KESK’in eylem takvimi...

Hükümet ve kamuda örgütlü memur sendikaları arasında 15 Ağustos 2009 tarihinde başlayacak olan “toplu görüşme oyunu”na “TİS yoksa grev var!” şiarıyla hazırlanan Kamu Emekçileri Sendikaları Konfederasyonu (KESK), toplu görüşmelerin 15 Ağustos günü gerçekleşecek birinci oturumuna denk gelecek şekilde 2 kol halinde (Diyarbakır ve İstanbul) Ankara’ya yürüyecek.

Geçtiğimiz günlerde düzenlediği basın toplantısıyla TİS hakkının meşru ve zorunlu olduğunu belirten KESK, toplu görüşme sürecine ilişkin eylem takvimini de netleştirmiş bulunuyor.

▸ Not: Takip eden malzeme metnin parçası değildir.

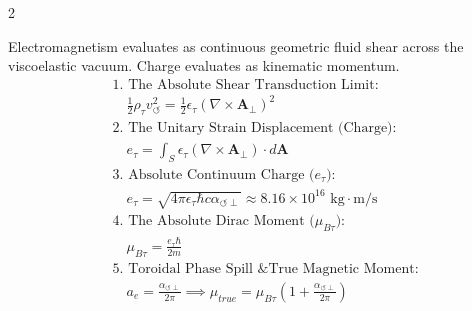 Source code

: \documentclass[11pt, a4paper]{article}
\newcounter{cheatnum}
\begin{document}
\begin{multicols}{2}
\begin{tcolorbox}[cheatbox, title={\refstepcounter{cheatnum}\label{box:kinematic_charge}\thecheatnum. The Kinematic Origin of Charge \& $g-2$ \scriptsize\hfill\hyperref[sec:deriv_kinematic_charge]{[Proof $\downarrow$]}}]
Electromagnetism evaluates as continuous geometric fluid shear across the viscoelastic vacuum. Charge evaluates as kinematic momentum.
\begin{align}
    &\text{1. The Absolute Shear Transduction Limit:} \nonumber \\
    &\quad \frac{1}{2}\rho_{\tau} v_{\circlearrowleft}^2 = \frac{1}{2}\epsilon_{\tau} (\nabla \times \mathbf{A}_{\perp})^2 \label{eq:shear_transduction_limit} \\
    &\text{2. The Unitary Strain Displacement (Charge):} \nonumber \\
    &\quad e_{\tau} = \int_S \epsilon_{\tau} (\nabla \times \mathbf{A}_{\perp}) \cdot d\mathbf{A} \label{eq:charge_displacement} \\
    &\text{3. Absolute Continuum Charge ($e_{\tau}$):} \nonumber \\
    &\quad e_{\tau} = \sqrt{4\pi \epsilon_{\tau} \hbar c \alpha_{\circlearrowleft \perp}} \approx 8.16 \times 10^{16} \text{ kg}\cdot\text{m/s} \label{eq:absolute_charge_derived} \\
    &\text{4. The Absolute Dirac Moment ($\mu_{B\tau}$):} \nonumber \\
    &\quad \mu_{B\tau} = \frac{e_{\tau} \hbar}{2m} \label{eq:bohr_magneton} \\
    &\text{5. Toroidal Phase Spill \& True Magnetic Moment:} \nonumber \\
    &\quad a_e = \frac{\alpha_{\circlearrowleft \perp}}{2\pi} \implies \mu_{true} = \mu_{B\tau} \left( 1 + \frac{\alpha_{\circlearrowleft \perp}}{2\pi} \right) \label{eq:true_magnetic_moment}
\end{align}
\end{tcolorbox}


\end{multicols}
\end{document}
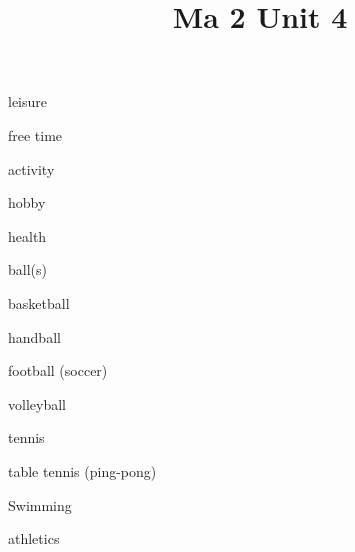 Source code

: \documentclass[avery5371,grid,frame]{flashcards}
\title{Ma 2 Unit 4}
\begin{document}
\begin{flashcard}{\LARGE leisure}
\LARGE {}
\end{flashcard}
\begin{flashcard}{\LARGE free time}
\LARGE {}
\end{flashcard}
\begin{flashcard}{\LARGE activity}
\LARGE {}
\end{flashcard}
\begin{flashcard}{\LARGE hobby}
\LARGE {}
\end{flashcard}
\begin{flashcard}{\LARGE health}
\LARGE {}
\end{flashcard}
\begin{flashcard}{\LARGE ball(s)}
\LARGE {}
\end{flashcard}
\begin{flashcard}{\LARGE basketball}
\LARGE {}
\end{flashcard}
\begin{flashcard}{\LARGE handball}
\LARGE {}
\end{flashcard}
\begin{flashcard}{\LARGE football (soccer)}
\LARGE {}
\end{flashcard}
\begin{flashcard}{\LARGE volleyball}
\LARGE {}
\end{flashcard}
\begin{flashcard}{\LARGE tennis}
\LARGE {}
\end{flashcard}
\begin{flashcard}{\LARGE table tennis (ping-pong)}
\LARGE {}
\end{flashcard}
\begin{flashcard}{\LARGE Swimming}
\LARGE {}
\end{flashcard}
\begin{flashcard}{\LARGE athletics}
\LARGE {}
\end{flashcard}
\end{document}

KESK Genel Merkezi tarafından oluşturulan eylem takvimine göre;

- Toplu görüşmelerin 2. oturumunun yapıldığı gün tüm illerde AKP il binaları önünde oturma eylemi ve çelenk bırakma gerçekleştirilmesi,

- Toplu görüşmelerin 3. oturumunun yapıldığı gün tüm illerde, işyerleri önünde kitlesel basın açıklamaları yapılması,

- Toplu görüşmelerin son oturumunun yapılacağı gün tüm illerde 1 saatlik iş bırakma ve merkezi yerlerde oturma eylemi yapılması,

- 22 Ağustos 2009 tarihinde Ankara’da “Çalışma Yaşamının Demokratikleşmesi Açısından TİS ve Grev Hakkı” başlıklı sempozyum düzenlenmesi,

Toplu görüşme oturumlarının yapıldığı günlerde Ankara’da “Emek ve Demokrasi Kürsüsü” kurulması karar altına alındı.

KESK Adana Şubeler Platformu’ndan TİS açıklaması...

15 Ağustos 2009 tarihinde başlayacak “Toplu görüşme” dönemi ile ilgili olarak Adana KESK Şubeler Platformu 11 Ağustos Salı günü bir basın açıklaması gerçekleştirdi. Açıklamayı KESK dönem sözcüsü ve SES Adana Şube Başkanı Mehmet Antmen okudu.

Antmen, bu yıla kadar yedi kez yapılan toplu görüşmelerin sekizincisinin 15 Ağustos’ta başlayacağını, ancak bu görüşmelerin hiçbirinden şimdiye kadar kamu emekçilerinin lehine bir sonuç çıkmadığını söyledi. “2010 yılı için de şimdiden %5 ya da %5,5 verileceğinin ilan edilmesi buna en somut örnektir” diyerek durumu özetledi.

Açıklama şu sözlerle sona erdi:

“Hükümet, 2004 yılı toplu görüşmelerinde, kamu emekçilerinin “toplu sözleşme ve grev” haklarının kullanılır hale getirilmesi yönünde yazılı olarak da verdiği sözün gereğini yapmalı ve TİS masasına gelmelidir. Diğer konfederasyonların da bugüne kadar hiçbir şey kazandırmayan ve hukuksuz olduğu, meşru olmadığı ortada olan “toplu görüşme” değil TİS masasının kurulmasında dirençli olmalarını istiyoruz.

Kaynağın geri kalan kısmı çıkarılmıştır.